Without including any picture, return the complete set of records exactly.

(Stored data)
^^^^^^^^

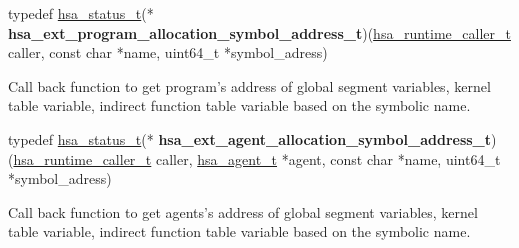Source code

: \documentclass[final]{book}
\begin{document}
\noindent\begin{tcolorbox}[nobeforeafter,arc=0mm,colframe=white,colback=lightgray,left=0mm]
typedef \hyperlink{group__status_1gad755322e7ff95456520e8abdbe90d225}{hsa_status_t}(*  \hypertarget{group__HsailLinkerServiceLayer_1ga239d0ff41a3902d08da1c082739405a4}{\textbf{hsa_ext_program_allocation_symbol_address_t}})(\hyperlink{group__RuntimeCommon_1ga7d9b1191602415f5dd3893985cc93826}{hsa_runtime_caller_t} caller, const char *name, uint64_t *symbol_adress)
\end{tcolorbox}
Call back function to get program's address of global segment variables, kernel table variable, indirect function table variable based on the symbolic name.
\\

\noindent\begin{tcolorbox}[nobeforeafter,arc=0mm,colframe=white,colback=lightgray,left=0mm]
typedef \hyperlink{group__status_1gad755322e7ff95456520e8abdbe90d225}{hsa_status_t}(*  \hypertarget{group__HsailLinkerServiceLayer_1ga27a2745cd242e80be6cfceef2990585c}{\textbf{hsa_ext_agent_allocation_symbol_address_t}})(\hyperlink{group__RuntimeCommon_1ga7d9b1191602415f5dd3893985cc93826}{hsa_runtime_caller_t} caller, \hyperlink{group__topology_1gab8db3fb886332a24acac08ec361e1d86}{hsa_agent_t} *agent, const char *name, uint64_t *symbol_adress)
\end{tcolorbox}
Call back function to get agents's address of global segment variables, kernel table variable, indirect function table variable based on the symbolic name.
\\
\end{document}

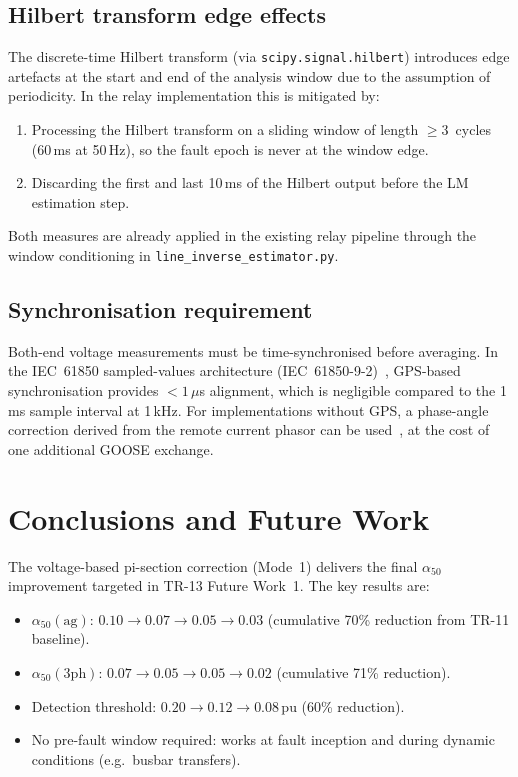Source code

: \documentclass[11pt,a4paper]{article}
\newcommand{\alphafifty}{\alpha_{50}}
\newcommand{\pu}{\,\text{pu}}
\begin{document}
\subsection{Hilbert transform edge effects}

The discrete-time Hilbert transform (via \texttt{scipy.signal.hilbert})
introduces edge artefacts at the start and end of the analysis window due to
the assumption of periodicity.  In the relay implementation this is mitigated
by:
\begin{enumerate}
  \item Processing the Hilbert transform on a sliding window of length
        $\geq 3$~cycles (60\,ms at 50\,Hz), so the fault epoch is never
        at the window edge.
  \item Discarding the first and last 10\,ms of the Hilbert output before
        the LM estimation step.
\end{enumerate}
Both measures are already applied in the existing relay pipeline through the
window conditioning in \texttt{line\_inverse\_estimator.py}.

\subsection{Synchronisation requirement}

Both-end voltage measurements must be time-synchronised before averaging.
In the IEC~61850 sampled-values architecture (IEC~61850-9-2)~\cite{IEC60044_7},
GPS-based synchronisation provides $<1\,\mu$s alignment, which is negligible
compared to the 1\,ms sample interval at 1\,kHz.  For implementations without
GPS, a phase-angle correction derived from the remote current phasor can be
used~\cite{Kasztenny2010}, at the cost of one additional GOOSE exchange.

\section{Conclusions and Future Work}
\label{sec:conclusions}

The voltage-based pi-section correction (Mode~1) delivers the final
$\alphafifty$ improvement targeted in TR-13 Future Work~1.  The key results
are:

\begin{itemize}
  \item $\alphafifty(\mathrm{ag})$: $0.10 \to 0.07 \to 0.05 \to \mathbf{0.03}$
        (cumulative 70\% reduction from TR-11 baseline).
  \item $\alphafifty(\mathrm{3ph})$: $0.07 \to 0.05 \to 0.05 \to \mathbf{0.02}$
        (cumulative 71\% reduction).
  \item Detection threshold: $0.20 \to 0.12 \to \mathbf{0.08}\pu$ (60\% reduction).
  \item No pre-fault window required: works at fault inception and during
        dynamic conditions (e.g.\ busbar transfers).
\end{itemize}
\end{document}
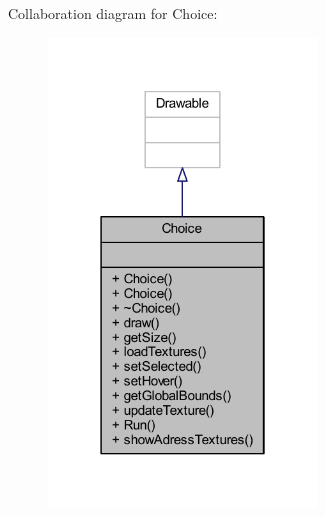 Collaboration diagram for Choice\+:
\nopagebreak
\begin{figure}[H]
\begin{center}
\leavevmode
\includegraphics[width=202pt]{class_choice__coll__graph}
\end{center}
\end{figure}
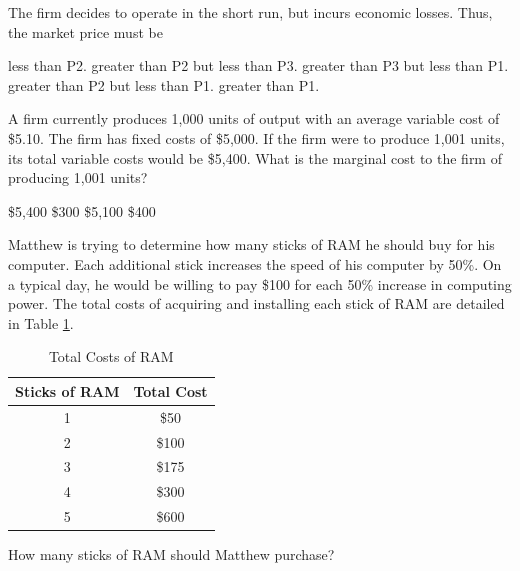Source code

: \documentclass[addpoints,11pt]{exam}
\theoremstyle{definition}
\begin{document}
\begin{questions}
\newpage
	
	The firm decides to operate in the short run, but incurs economic losses. Thus, the market price must be 

	\begin{choices}
		\choice less than P2.
		\choice greater than P2 but less than P3.
		\choice greater than P3 but less than P1.
		\CorrectChoice greater than P2 but less than P1.
		\choice greater than P1.
	\end{choices}

	
\question A firm currently produces 1,000 units of output with an average variable cost of \$5.10. The firm has fixed costs of \$5,000. If the firm were to produce 1,001 units, its total variable costs would be \$5,400. What is the marginal cost to the firm of producing 1,001 units?
		
		
		\begin{choices}
			\choice \$5,400
			\CorrectChoice \$300
			\choice \$5,100
			\choice \$400
		\end{choices}

	
	\question Matthew is trying to determine how many sticks of RAM he should buy for his computer. Each additional stick increases the speed of his computer by 50\%. On a typical day, he would be willing to pay \$100 for each 50\% increase in computing power. The total costs of acquiring and installing each stick of RAM are detailed in Table \ref{MC30}. 
	
	\begin{table}[h!]
		\caption{Total Costs of RAM}
		\centering
		\begin{tabular}{ c| c} 
			
			Sticks of RAM &  Total Cost\\
			\hline
			1 & \$50 \\
			2 & \$100  \\
			3 & \$175 \\
			4 & \$300 \\
			5 & \$600 
		\end{tabular}
		\label{MC30}
	\end{table}
	
	How many sticks of RAM should Matthew purchase?
	
	\begin{choices}
		\choice 1
		\choice 2
		\CorrectChoice 3
		\choice 4
	\end{choices}
	

\end{questions}
\end{document}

^^^^^^^^

▸ SOLUTION TO THIS EXERCISE:
Source code

: \documentclass[final]{book}
\begin{document}
\noindent\begin{tcolorbox}[nobeforeafter,arc=0mm,colframe=white,colback=lightgray,left=0mm]
typedef \hyperlink{group__status_1gad755322e7ff95456520e8abdbe90d225}{hsa_status_t}(*  \hypertarget{group__HsailLinkerServiceLayer_1ga239d0ff41a3902d08da1c082739405a4}{\textbf{hsa_ext_program_allocation_symbol_address_t}})(\hyperlink{group__RuntimeCommon_1ga7d9b1191602415f5dd3893985cc93826}{hsa_runtime_caller_t} caller, const char *name, uint64_t *symbol_adress)
\end{tcolorbox}
Call back function to get program's address of global segment variables, kernel table variable, indirect function table variable based on the symbolic name.
\\

\noindent\begin{tcolorbox}[nobeforeafter,arc=0mm,colframe=white,colback=lightgray,left=0mm]
typedef \hyperlink{group__status_1gad755322e7ff95456520e8abdbe90d225}{hsa_status_t}(*  \hypertarget{group__HsailLinkerServiceLayer_1ga27a2745cd242e80be6cfceef2990585c}{\textbf{hsa_ext_agent_allocation_symbol_address_t}})(\hyperlink{group__RuntimeCommon_1ga7d9b1191602415f5dd3893985cc93826}{hsa_runtime_caller_t} caller, \hyperlink{group__topology_1gab8db3fb886332a24acac08ec361e1d86}{hsa_agent_t} *agent, const char *name, uint64_t *symbol_adress)
\end{tcolorbox}
Call back function to get agents's address of global segment variables, kernel table variable, indirect function table variable based on the symbolic name.
\\
\end{document}

Source code

: \documentclass[11pt,a4paper]{article}
\newcommand{\alphafifty}{\alpha_{50}}
\newcommand{\pu}{\,\text{pu}}
\begin{document}
\subsection{Hilbert transform edge effects}

The discrete-time Hilbert transform (via \texttt{scipy.signal.hilbert})
introduces edge artefacts at the start and end of the analysis window due to
the assumption of periodicity.  In the relay implementation this is mitigated
by:
\begin{enumerate}
  \item Processing the Hilbert transform on a sliding window of length
        $\geq 3$~cycles (60\,ms at 50\,Hz), so the fault epoch is never
        at the window edge.
  \item Discarding the first and last 10\,ms of the Hilbert output before
        the LM estimation step.
\end{enumerate}
Both measures are already applied in the existing relay pipeline through the
window conditioning in \texttt{line\_inverse\_estimator.py}.

\subsection{Synchronisation requirement}

Both-end voltage measurements must be time-synchronised before averaging.
In the IEC~61850 sampled-values architecture (IEC~61850-9-2)~\cite{IEC60044_7},
GPS-based synchronisation provides $<1\,\mu$s alignment, which is negligible
compared to the 1\,ms sample interval at 1\,kHz.  For implementations without
GPS, a phase-angle correction derived from the remote current phasor can be
used~\cite{Kasztenny2010}, at the cost of one additional GOOSE exchange.

\section{Conclusions and Future Work}
\label{sec:conclusions}

The voltage-based pi-section correction (Mode~1) delivers the final
$\alphafifty$ improvement targeted in TR-13 Future Work~1.  The key results
are:

\begin{itemize}
  \item $\alphafifty(\mathrm{ag})$: $0.10 \to 0.07 \to 0.05 \to \mathbf{0.03}$
        (cumulative 70\% reduction from TR-11 baseline).
  \item $\alphafifty(\mathrm{3ph})$: $0.07 \to 0.05 \to 0.05 \to \mathbf{0.02}$
        (cumulative 71\% reduction).
  \item Detection threshold: $0.20 \to 0.12 \to \mathbf{0.08}\pu$ (60\% reduction).
  \item No pre-fault window required: works at fault inception and during
        dynamic conditions (e.g.\ busbar transfers).
\end{itemize}
\end{document}
 Collaboration diagram for Choice\+:
\nopagebreak
\begin{figure}[H]
\begin{center}
\leavevmode
\includegraphics[width=202pt]{class_choice__coll__graph}
\end{center}
\end{figure}
Source code

: \documentclass[addpoints,11pt]{exam}
\theoremstyle{definition}
\begin{document}
\begin{questions}
\newpage
	
	The firm decides to operate in the short run, but incurs economic losses. Thus, the market price must be 

	\begin{choices}
		\choice less than P2.
		\choice greater than P2 but less than P3.
		\choice greater than P3 but less than P1.
		\CorrectChoice greater than P2 but less than P1.
		\choice greater than P1.
	\end{choices}

	
\question A firm currently produces 1,000 units of output with an average variable cost of \$5.10. The firm has fixed costs of \$5,000. If the firm were to produce 1,001 units, its total variable costs would be \$5,400. What is the marginal cost to the firm of producing 1,001 units?
		
		
		\begin{choices}
			\choice \$5,400
			\CorrectChoice \$300
			\choice \$5,100
			\choice \$400
		\end{choices}

	
	\question Matthew is trying to determine how many sticks of RAM he should buy for his computer. Each additional stick increases the speed of his computer by 50\%. On a typical day, he would be willing to pay \$100 for each 50\% increase in computing power. The total costs of acquiring and installing each stick of RAM are detailed in Table \ref{MC30}. 
	
	\begin{table}[h!]
		\caption{Total Costs of RAM}
		\centering
		\begin{tabular}{ c| c} 
			
			Sticks of RAM &  Total Cost\\
			\hline
			1 & \$50 \\
			2 & \$100  \\
			3 & \$175 \\
			4 & \$300 \\
			5 & \$600 
		\end{tabular}
		\label{MC30}
	\end{table}
	
	How many sticks of RAM should Matthew purchase?
	
	\begin{choices}
		\choice 1
		\choice 2
		\CorrectChoice 3
		\choice 4
	\end{choices}
	

\end{questions}
\end{document}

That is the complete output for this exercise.